Pourquoi avez-vous manifesté le mercredi 14 octobre place Vendôme ?

En solidarité avec notre collègue Yann qui était dans le coma à ce moment là et qui avait reçu une balle de la part d’un individu très dangereux à Saint Ouen. De manière générale, il y a un ras le bol dans la police, on n’a plus les moyens d’exercer nos missions, d’abord humainement en termes d’effectifs. D’autre part, on roule avec des véhicules qui ont plus de 300 000 km, on travaille avec des gilets pare-balle hors d’usage, le matériel est inadapté à la nouvelle délinquance.

Avez-vous des nouvelles du policier touché ?

Oui, les nouvelles de Yann Saillour sont bonnes. Il est sorti de l’hôpital Beaujon et doit intégrer un centre de rééducation. C’est quelqu’un de costaud.
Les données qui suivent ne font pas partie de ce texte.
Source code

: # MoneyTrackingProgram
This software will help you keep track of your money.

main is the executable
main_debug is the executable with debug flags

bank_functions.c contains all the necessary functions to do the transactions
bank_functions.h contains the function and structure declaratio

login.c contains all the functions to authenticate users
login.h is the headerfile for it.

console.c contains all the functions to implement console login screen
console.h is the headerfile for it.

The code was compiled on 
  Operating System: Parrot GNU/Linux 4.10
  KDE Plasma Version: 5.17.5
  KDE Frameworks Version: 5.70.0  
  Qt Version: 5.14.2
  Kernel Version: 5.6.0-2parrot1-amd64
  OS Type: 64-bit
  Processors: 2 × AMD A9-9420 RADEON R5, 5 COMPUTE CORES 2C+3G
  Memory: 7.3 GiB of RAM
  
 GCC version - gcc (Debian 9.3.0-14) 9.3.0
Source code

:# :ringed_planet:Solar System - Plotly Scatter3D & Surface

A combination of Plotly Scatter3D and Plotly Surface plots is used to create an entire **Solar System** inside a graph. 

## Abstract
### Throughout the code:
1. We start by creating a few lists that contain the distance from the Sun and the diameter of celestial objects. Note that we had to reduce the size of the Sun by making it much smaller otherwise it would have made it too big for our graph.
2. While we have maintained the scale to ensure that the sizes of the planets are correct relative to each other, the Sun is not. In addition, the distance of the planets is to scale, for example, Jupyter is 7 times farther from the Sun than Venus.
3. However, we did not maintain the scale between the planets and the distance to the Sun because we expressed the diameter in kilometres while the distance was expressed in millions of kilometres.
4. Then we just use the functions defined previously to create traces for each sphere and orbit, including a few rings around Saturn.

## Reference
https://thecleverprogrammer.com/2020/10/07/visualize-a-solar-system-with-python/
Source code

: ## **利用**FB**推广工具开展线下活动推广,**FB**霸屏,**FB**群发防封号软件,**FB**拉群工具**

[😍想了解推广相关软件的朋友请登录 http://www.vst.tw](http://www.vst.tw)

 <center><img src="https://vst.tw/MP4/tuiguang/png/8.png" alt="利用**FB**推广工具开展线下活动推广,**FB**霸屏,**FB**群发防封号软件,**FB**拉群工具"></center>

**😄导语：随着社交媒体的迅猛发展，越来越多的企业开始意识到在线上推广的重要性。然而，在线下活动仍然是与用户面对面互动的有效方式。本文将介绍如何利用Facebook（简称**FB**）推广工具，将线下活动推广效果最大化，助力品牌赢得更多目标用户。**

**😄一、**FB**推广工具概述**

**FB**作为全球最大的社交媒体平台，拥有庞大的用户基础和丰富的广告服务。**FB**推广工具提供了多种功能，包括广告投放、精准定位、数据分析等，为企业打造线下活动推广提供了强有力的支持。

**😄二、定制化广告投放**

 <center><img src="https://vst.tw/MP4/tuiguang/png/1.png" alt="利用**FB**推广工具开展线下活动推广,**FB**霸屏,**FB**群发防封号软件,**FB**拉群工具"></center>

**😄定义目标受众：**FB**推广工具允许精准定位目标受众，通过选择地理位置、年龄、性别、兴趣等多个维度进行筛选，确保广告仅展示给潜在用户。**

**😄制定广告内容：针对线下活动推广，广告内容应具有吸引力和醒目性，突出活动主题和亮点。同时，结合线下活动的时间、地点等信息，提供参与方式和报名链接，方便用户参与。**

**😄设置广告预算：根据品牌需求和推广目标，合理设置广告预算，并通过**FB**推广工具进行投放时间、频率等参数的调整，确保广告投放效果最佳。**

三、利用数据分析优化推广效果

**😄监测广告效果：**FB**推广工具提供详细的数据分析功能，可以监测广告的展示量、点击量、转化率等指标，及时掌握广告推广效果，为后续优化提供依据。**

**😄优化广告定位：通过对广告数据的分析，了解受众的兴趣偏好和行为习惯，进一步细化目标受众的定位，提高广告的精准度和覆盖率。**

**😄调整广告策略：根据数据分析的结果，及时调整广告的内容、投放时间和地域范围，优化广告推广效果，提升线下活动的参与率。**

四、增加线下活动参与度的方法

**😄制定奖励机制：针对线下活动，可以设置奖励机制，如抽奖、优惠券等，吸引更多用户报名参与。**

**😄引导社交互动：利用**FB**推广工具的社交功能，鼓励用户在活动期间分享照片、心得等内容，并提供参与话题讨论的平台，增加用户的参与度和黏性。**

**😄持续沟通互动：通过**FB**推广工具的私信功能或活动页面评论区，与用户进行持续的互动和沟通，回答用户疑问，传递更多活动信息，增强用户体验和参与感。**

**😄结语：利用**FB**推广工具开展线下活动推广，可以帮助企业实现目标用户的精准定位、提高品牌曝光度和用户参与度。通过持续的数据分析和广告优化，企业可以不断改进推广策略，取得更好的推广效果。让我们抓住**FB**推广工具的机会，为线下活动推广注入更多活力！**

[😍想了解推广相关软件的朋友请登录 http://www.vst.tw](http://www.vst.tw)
Malheureusement, c’est un collègue de la BAC de St Denis dont le destin a basculé à 36 ans et nul ne peut prédire si un jour il reviendra sur le terrain ou tout simplement avoir une vie à peu près convenable. Et j’ai une pensée pour ses collègues.

Cette manifestation n’était-elle pas destinée à nuire à Christiane Taubira ?

Nous, on ne s’occupe pas de ce genre de problème. Ce n’est pas la personne qui est visée mais la fonction. Il y a un individu qui a commis 34 faits graves, se retrouve en cavale. Fiché S comme par exemple Mohamed Merah, il a bénéficié d’une permission de sortie d’une journée et n’est jamais revenu. Il a fini par tirer sur un collègue. La manifestation sous les fenêtres de la Garde des Sceaux est symbolique. Il faut une réforme pénale, une réponse judiciaire qui soit en adéquation avec le travail de la police. Or, aujourd’hui on constate tout simplement que les règles pénales déconstruisent notre travail au quotidien.

Abordons les problèmes spécifiques des policiers ultramarins : l’éloignement et les mutations.

Depuis plusieurs années avec l’association CODIUM, Collectif pour la défense des Ultramarins de métropole nous nous battons pour la prise en compte des éléments moraux et matériels. Aujourd’hui  un amendement a été déposé par la députée Ericka Bareigts, c’est une première bataille remportée mais la guerre n’est pas gagnée pour autant. Cette décision peut être remise en cause au niveau constitutionnel, on a bon espoir pour qu’il y ait un reconnaissance de l’éloignement, du nombre d’années passées ici pour un retour des fonctionnaires au pays.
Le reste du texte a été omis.